ADNOC Distribution delivers strong H1 2025 results with 12% net profit growth
The company also achieved record first-half fuel volumes of 7.62 billion litres, up 5.6 percent YoY.
Bader Saeed Al Lamki, CEO of ADNOC Distribution, said, 'Our strong H1 2025 results demonstrate the successful execution of our 2024-28 growth strategy, driven by operational excellence and customer-focused innovation. The sustained growth in EBITDA and net profit highlights our ability to scale effectively, drive value creation, and expand our leadership in mobility and convenience retail.

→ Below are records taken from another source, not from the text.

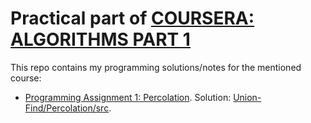 # Practical part of [COURSERA: ALGORITHMS PART 1](https://www.coursera.org/learn/algorithms-part1)

This repo contains my programming solutions/notes for the mentioned course:
* [Programming Assignment 1: Percolation](http://coursera.cs.princeton.edu/algs4/assignments/percolation.html). Solution: [Union-Find/Percolation/src](https://github.com/AlexVeprev/algorithms-part1/tree/master/Union-Find/Percolation/src).
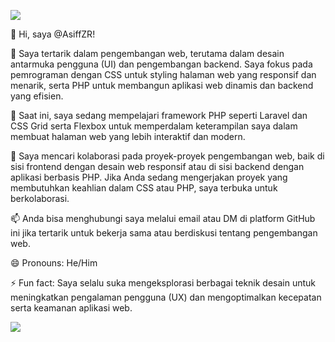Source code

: ![](https://github.com/AsiffZR/gif/blob/main/alarm.gif)

👋 Hi, saya @AsiffZR!

👀 Saya tertarik dalam pengembangan web, terutama dalam desain antarmuka pengguna (UI) dan pengembangan backend. Saya fokus pada pemrograman dengan CSS untuk styling halaman web yang responsif dan menarik, serta PHP untuk membangun aplikasi web dinamis dan backend yang efisien.

🌱 Saat ini, saya sedang mempelajari framework PHP seperti Laravel dan CSS Grid serta Flexbox untuk memperdalam keterampilan saya dalam membuat halaman web yang lebih interaktif dan modern.

💞️ Saya mencari kolaborasi pada proyek-proyek pengembangan web, baik di sisi frontend dengan desain web responsif atau di sisi backend dengan aplikasi berbasis PHP. Jika Anda sedang mengerjakan proyek yang membutuhkan keahlian dalam CSS atau PHP, saya terbuka untuk berkolaborasi.

📫 Anda bisa menghubungi saya melalui email atau DM di platform GitHub ini jika tertarik untuk bekerja sama atau berdiskusi tentang pengembangan web.

😄 Pronouns: He/Him

⚡ Fun fact: Saya selalu suka mengeksplorasi berbagai teknik desain untuk meningkatkan pengalaman pengguna (UX) dan mengoptimalkan kecepatan serta keamanan aplikasi web.

![](https://github.com/AsiffZR/gif/blob/main/anime-icegif.gif)
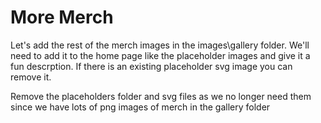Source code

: # More Merch    

Let's add the rest of the merch images in the images\gallery folder.  We'll need to add it to the home page like the placeholder images and give it a fun descrption. If there is an existing placeholder svg image you can remove it.

Remove the placeholders folder and svg files as we no longer need them since we have lots of png images of merch in the gallery folder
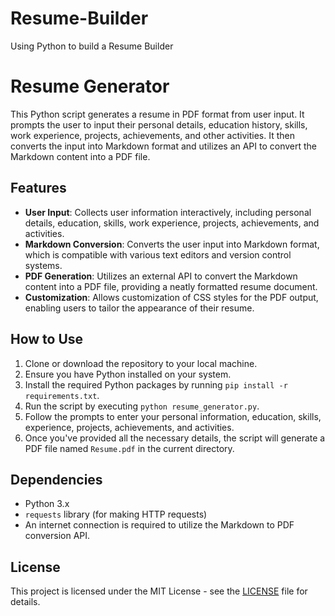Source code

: # Resume-Builder
Using Python to build a Resume Builder
# Resume Generator

This Python script generates a resume in PDF format from user input. It prompts the user to input their personal details, education history, skills, work experience, projects, achievements, and other activities. It then converts the input into Markdown format and utilizes an API to convert the Markdown content into a PDF file.

## Features

- **User Input**: Collects user information interactively, including personal details, education, skills, work experience, projects, achievements, and activities.
- **Markdown Conversion**: Converts the user input into Markdown format, which is compatible with various text editors and version control systems.
- **PDF Generation**: Utilizes an external API to convert the Markdown content into a PDF file, providing a neatly formatted resume document.
- **Customization**: Allows customization of CSS styles for the PDF output, enabling users to tailor the appearance of their resume.

## How to Use

1. Clone or download the repository to your local machine.
2. Ensure you have Python installed on your system.
3. Install the required Python packages by running `pip install -r requirements.txt`.
4. Run the script by executing `python resume_generator.py`.
5. Follow the prompts to enter your personal information, education, skills, experience, projects, achievements, and activities.
6. Once you've provided all the necessary details, the script will generate a PDF file named `Resume.pdf` in the current directory.

## Dependencies

- Python 3.x
- `requests` library (for making HTTP requests)
- An internet connection is required to utilize the Markdown to PDF conversion API.

## License

This project is licensed under the MIT License - see the [LICENSE](LICENSE) file for details.

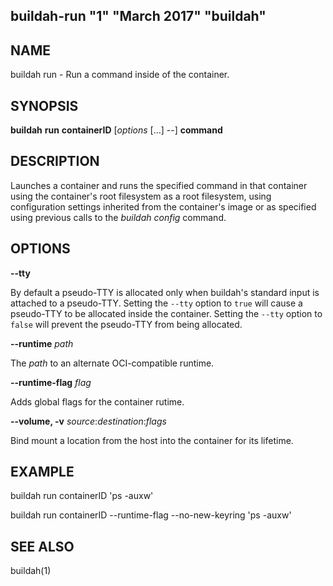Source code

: ## buildah-run "1" "March 2017" "buildah"

## NAME
buildah run - Run a command inside of the container.

## SYNOPSIS
**buildah** **run** **containerID** [*options* [...] --] **command**

## DESCRIPTION
Launches a container and runs the specified command in that container using the
container's root filesystem as a root filesystem, using configuration settings
inherited from the container's image or as specified using previous calls to
the *buildah config* command.

## OPTIONS

**--tty**

By default a pseudo-TTY is allocated only when buildah's standard input is
attached to a pseudo-TTY. Setting the `--tty` option to `true` will cause a
pseudo-TTY to be allocated inside the container. Setting the `--tty` option to
`false` will prevent the pseudo-TTY from being allocated.

**--runtime** *path*

The *path* to an alternate OCI-compatible runtime.

**--runtime-flag** *flag*

Adds global flags for the container rutime.

**--volume, -v** *source*:*destination*:*flags*

Bind mount a location from the host into the container for its lifetime.

## EXAMPLE

buildah run containerID 'ps -auxw'

buildah run containerID --runtime-flag --no-new-keyring 'ps -auxw'

## SEE ALSO
buildah(1)
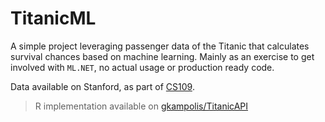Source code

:# TitanicML

A simple project leveraging passenger data of the Titanic that calculates survival chances based on machine learning. Mainly as an exercise to get involved with `ML.NET`, no actual usage or production ready code.

Data available on Stanford, as part of [CS109][stanford].

> R implementation available on [gkampolis/TitanicAPI][backlink]

[backlink]: https://github.com/gkampolis/TitanicAPI
[stanford]: http://web.stanford.edu/class/archive/cs/cs109/cs109.1166/problem12.html
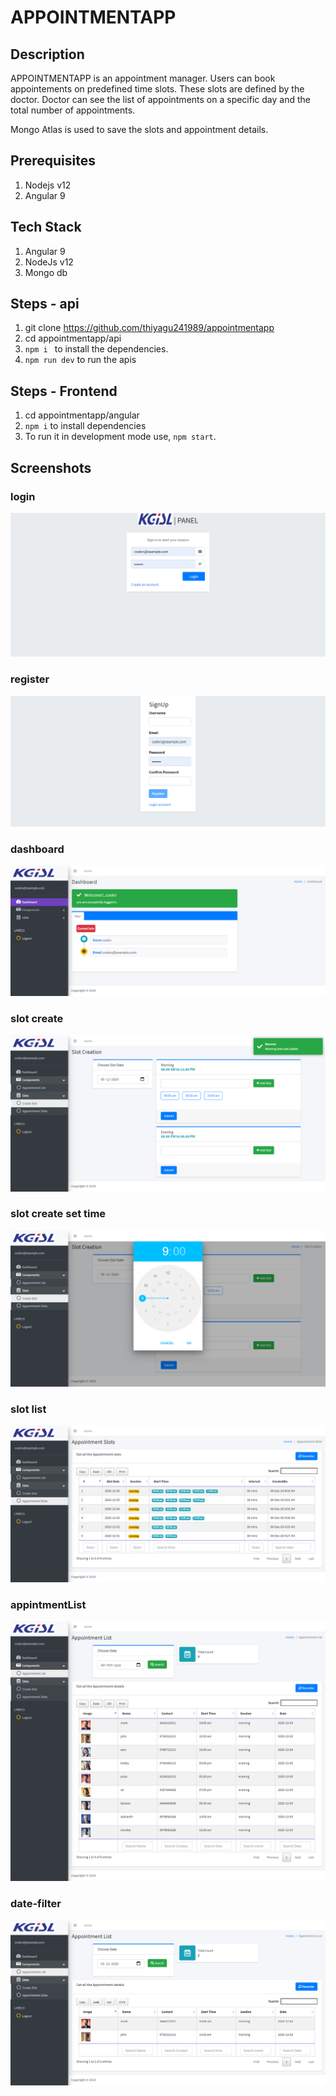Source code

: # APPOINTMENTAPP

## Description
APPOINTMENTAPP is an appointment manager. Users can book appointements on predefined time slots. These slots are defined by the doctor. Doctor can see the list of appointments on a specific day and the total number of appointments. 

Mongo Atlas is used to save the slots and appointment details.

## Prerequisites
1. Nodejs v12
2. Angular 9

## Tech Stack
1. Angular 9
2. NodeJs  v12
3. Mongo db

## Steps - api
1. git clone https://github.com/thiyagu241989/appointmentapp
2. cd appointmentapp/api
3. `npm i ` to install the dependencies.
4. `npm run dev` to run the apis

## Steps - Frontend
1. cd appointmentapp/angular
2. `npm i` to install dependencies
3. To run it in development mode use, `npm start`.

## Screenshots

### login
![login](./screenshot/1.login.png)

### register
![register](./screenshot/2.signup.png)

### dashboard
![dashboard](./screenshot/3.dashboard.png)

### slot create
![slot create](./screenshot/4.slot.png)

### slot create set time
![slot create set time](./screenshot/5.slot-time.png)

### slot list
![slot list](./screenshot/6.slot-list.png)

### appintmentList
![appintmentList](./screenshot/7.appintmentList.png)

### date-filter
![date-filter](./screenshot/8.date-filter.png)

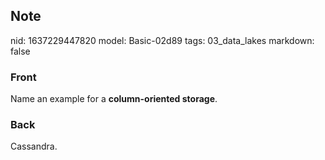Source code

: ## Note
nid: 1637229447820
model: Basic-02d89
tags: 03_data_lakes
markdown: false

### Front
Name an example for a <b>column-oriented storage</b>.

### Back
Cassandra.
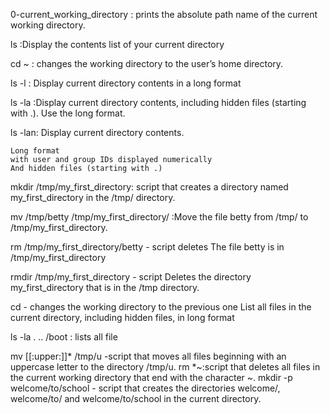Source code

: 0-current_working_directory : prints the absolute path name of the current working directory.

ls :Display the contents list of your current directory

cd ~ : changes the working directory to the user’s home directory.

ls -l : Display current directory contents in a long format

ls -la :Display current directory contents, including hidden files (starting with .). Use the long format.

ls -lan: Display current directory contents.

    Long format
    with user and group IDs displayed numerically
    And hidden files (starting with .)

mkdir /tmp/my_first_directory: script that creates a directory named my_first_directory in the /tmp/ directory.

mv /tmp/betty /tmp/my_first_directory/ :Move the file betty from /tmp/ to /tmp/my_first_directory.

rm /tmp/my_first_directory/betty - script deletes The file betty is in /tmp/my_first_directory

rmdir /tmp/my_first_directory - script Deletes the directory my_first_directory that is in the /tmp directory.

cd - changes the working directory to the previous one
 List all files in the current directory, including hidden files, in long format

ls -la . .. /boot : lists all file

mv [[:upper:]]* /tmp/u -script that moves all files beginning with an uppercase letter to the directory /tmp/u.
rm *~:script that deletes all files in the current working directory that end with the character ~.
mkdir -p welcome/to/school - script that creates the directories welcome/, welcome/to/ and welcome/to/school in the current directory.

"By leveraging advanced technologies, unlocking new operational efficiencies, and bringing our commitment to quality to more communities than ever before, we are well-positioned to deliver sustainable, long-term growth and superior returns for our shareholders.'
ADNOC Distribution's non-fuel retail business continues to drive strong growth, with a 14.9 percent YoY increase in non-fuel retail gross profit and a 10.4 percent YoY rise in transactions for the first half of 2025. This continued outperformance of non-fuel retail over fuel retail reinforces the company's strategic focus on diversifying revenue streams and capturing growing demand for convenience services.
In addition, ADNOC Rewards, the UAE's leading fuel and convenience loyalty program, grew by 19.5 percent YoY to nearly 2.5 million users.
ADNOC Distribution continued its strategic network expansion, adding 47 new service stations in the first half of 2025, bringing its total network to nearly 940. A majority of the new stations are located in Saudi Arabia, where the company is successfully leveraging its CAPEX-light Dealer Owned-Company Operated (DOCO) business model, which is optimised for sustainable growth.
The DOCO model has enabled ADNOC Distribution to double its Saudi network YoY, from 69 to 140 stations.
Building on this momentum, the company has revised its expansion guidance upwards to 60-70 new stations by the end of 2025, with 50-60 of these located in Saudi Arabia.
In May 2025, ADNOC Distribution launched the Voyager lubricant line nationally across Egypt, expanding its distribution to third-party retail stores for the first time. The company has set a target of 3,000 points of sale in Egypt by the end of 2026.
Additionally, ADNOC Distribution's E2GO fast- and super-fast EV charging network reached a significant milestone in H1 2025, with over 300 charging points now installed across the UAE. It also targets the growing of its network to over 500 charging points by 2028. The company is on track to meet its target of adding 100 new charging points in 2025.
As part of its digital transformation, ADNOC Distribution deployed MEERAi, ADNOC's AI-powered board advisory tool, at its most recent Board meeting. Designed for executive use, MEERAi delivers real-time insights, enabling faster, data-driven decisions.
With robust net debt to EBITDA ratio of 0.80x at the end of H1 2025, the company remains committed to its dividend policy, ensuring clear visibility on returns. ADNOC Distribution expects an annual payout of $700 million (at 20.57 fils per share) or a minimum of 75 percent of net profit, whichever is higher, through 2028.
At a share price of 3.70 as of 6th August 2025, this represents an annual yield of nearly 6 percent. A dividend of $350 million for H1 2025 is expected to be distributed in October 2025, subject to Board approval.